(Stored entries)
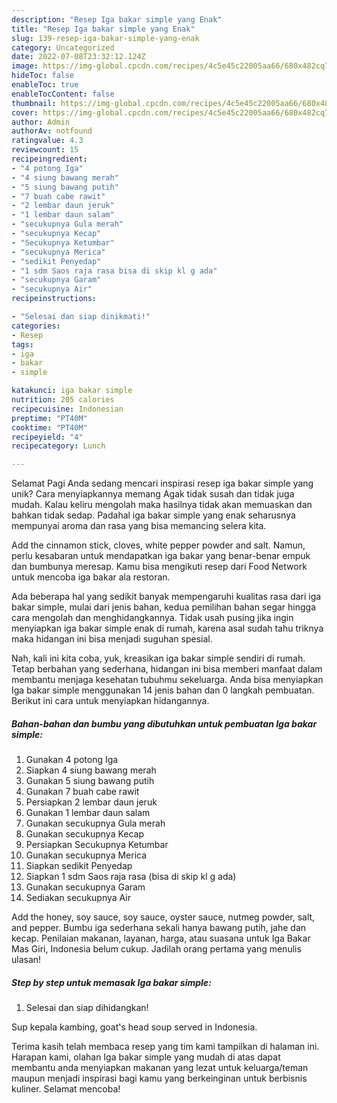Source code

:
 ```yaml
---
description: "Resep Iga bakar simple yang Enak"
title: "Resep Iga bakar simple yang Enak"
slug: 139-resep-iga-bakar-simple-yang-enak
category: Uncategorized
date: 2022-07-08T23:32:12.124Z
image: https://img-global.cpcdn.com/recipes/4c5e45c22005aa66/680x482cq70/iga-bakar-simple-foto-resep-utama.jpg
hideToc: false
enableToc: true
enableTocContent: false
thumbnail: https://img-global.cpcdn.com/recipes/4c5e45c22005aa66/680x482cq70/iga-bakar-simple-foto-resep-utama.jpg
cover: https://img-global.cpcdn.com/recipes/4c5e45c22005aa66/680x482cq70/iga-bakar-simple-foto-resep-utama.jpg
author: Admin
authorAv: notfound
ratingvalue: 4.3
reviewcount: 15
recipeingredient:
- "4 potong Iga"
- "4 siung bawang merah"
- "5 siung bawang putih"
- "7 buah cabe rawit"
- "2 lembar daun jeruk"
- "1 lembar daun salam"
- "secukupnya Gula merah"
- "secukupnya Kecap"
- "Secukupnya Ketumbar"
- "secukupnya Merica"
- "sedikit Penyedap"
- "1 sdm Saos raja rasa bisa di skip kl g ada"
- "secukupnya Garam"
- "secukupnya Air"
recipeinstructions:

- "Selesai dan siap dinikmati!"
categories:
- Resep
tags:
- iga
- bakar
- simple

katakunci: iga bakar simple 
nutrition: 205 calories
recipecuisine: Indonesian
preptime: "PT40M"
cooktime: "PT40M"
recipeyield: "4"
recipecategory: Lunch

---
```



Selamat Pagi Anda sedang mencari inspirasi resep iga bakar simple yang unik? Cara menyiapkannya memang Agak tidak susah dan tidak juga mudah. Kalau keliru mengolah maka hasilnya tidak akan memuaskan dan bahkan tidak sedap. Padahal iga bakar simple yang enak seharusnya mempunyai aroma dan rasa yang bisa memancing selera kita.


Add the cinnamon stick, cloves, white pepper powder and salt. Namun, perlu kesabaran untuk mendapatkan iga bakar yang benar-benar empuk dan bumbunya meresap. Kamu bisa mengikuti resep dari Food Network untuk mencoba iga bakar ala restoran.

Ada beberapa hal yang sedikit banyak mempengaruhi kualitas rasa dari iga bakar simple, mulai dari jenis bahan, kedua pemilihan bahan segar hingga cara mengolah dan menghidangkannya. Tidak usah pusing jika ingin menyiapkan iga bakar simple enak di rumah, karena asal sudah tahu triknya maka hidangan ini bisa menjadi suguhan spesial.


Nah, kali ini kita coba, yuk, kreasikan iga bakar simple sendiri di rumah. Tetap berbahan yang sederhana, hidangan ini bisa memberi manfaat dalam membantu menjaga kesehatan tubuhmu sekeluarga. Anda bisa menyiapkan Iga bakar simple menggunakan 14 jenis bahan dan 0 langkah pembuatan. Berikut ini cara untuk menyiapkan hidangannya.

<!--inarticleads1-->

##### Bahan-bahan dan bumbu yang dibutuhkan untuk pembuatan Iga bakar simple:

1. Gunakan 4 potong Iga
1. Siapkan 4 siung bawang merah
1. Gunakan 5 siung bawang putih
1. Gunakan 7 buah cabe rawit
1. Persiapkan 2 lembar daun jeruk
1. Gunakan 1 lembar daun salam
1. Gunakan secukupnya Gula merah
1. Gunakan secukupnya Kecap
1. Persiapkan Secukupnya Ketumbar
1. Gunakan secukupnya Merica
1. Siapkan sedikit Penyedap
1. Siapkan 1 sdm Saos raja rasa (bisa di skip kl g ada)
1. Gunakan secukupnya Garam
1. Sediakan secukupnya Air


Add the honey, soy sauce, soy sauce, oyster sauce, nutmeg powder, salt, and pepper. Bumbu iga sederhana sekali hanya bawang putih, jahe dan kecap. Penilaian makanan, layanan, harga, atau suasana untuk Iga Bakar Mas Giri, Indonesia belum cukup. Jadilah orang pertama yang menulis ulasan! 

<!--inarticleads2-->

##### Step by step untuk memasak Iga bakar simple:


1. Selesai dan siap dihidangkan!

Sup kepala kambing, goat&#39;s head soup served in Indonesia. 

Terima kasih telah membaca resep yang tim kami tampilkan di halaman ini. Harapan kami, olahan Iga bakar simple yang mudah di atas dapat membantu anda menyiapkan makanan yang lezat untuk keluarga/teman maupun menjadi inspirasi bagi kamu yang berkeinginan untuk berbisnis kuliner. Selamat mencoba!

→ Directions:
From the data above, output only the lines between the line containing "1. Gunakan 4 potong Iga" and the line containing "1. Sediakan secukupnya Air", inclusive, exactly as written.

→ Finished exercise:
1. Gunakan 4 potong Iga
1. Siapkan 4 siung bawang merah
1. Gunakan 5 siung bawang putih
1. Gunakan 7 buah cabe rawit
1. Persiapkan 2 lembar daun jeruk
1. Gunakan 1 lembar daun salam
1. Gunakan secukupnya Gula merah
1. Gunakan secukupnya Kecap
1. Persiapkan Secukupnya Ketumbar
1. Gunakan secukupnya Merica
1. Siapkan sedikit Penyedap
1. Siapkan 1 sdm Saos raja rasa (bisa di skip kl g ada)
1. Gunakan secukupnya Garam
1. Sediakan secukupnya Air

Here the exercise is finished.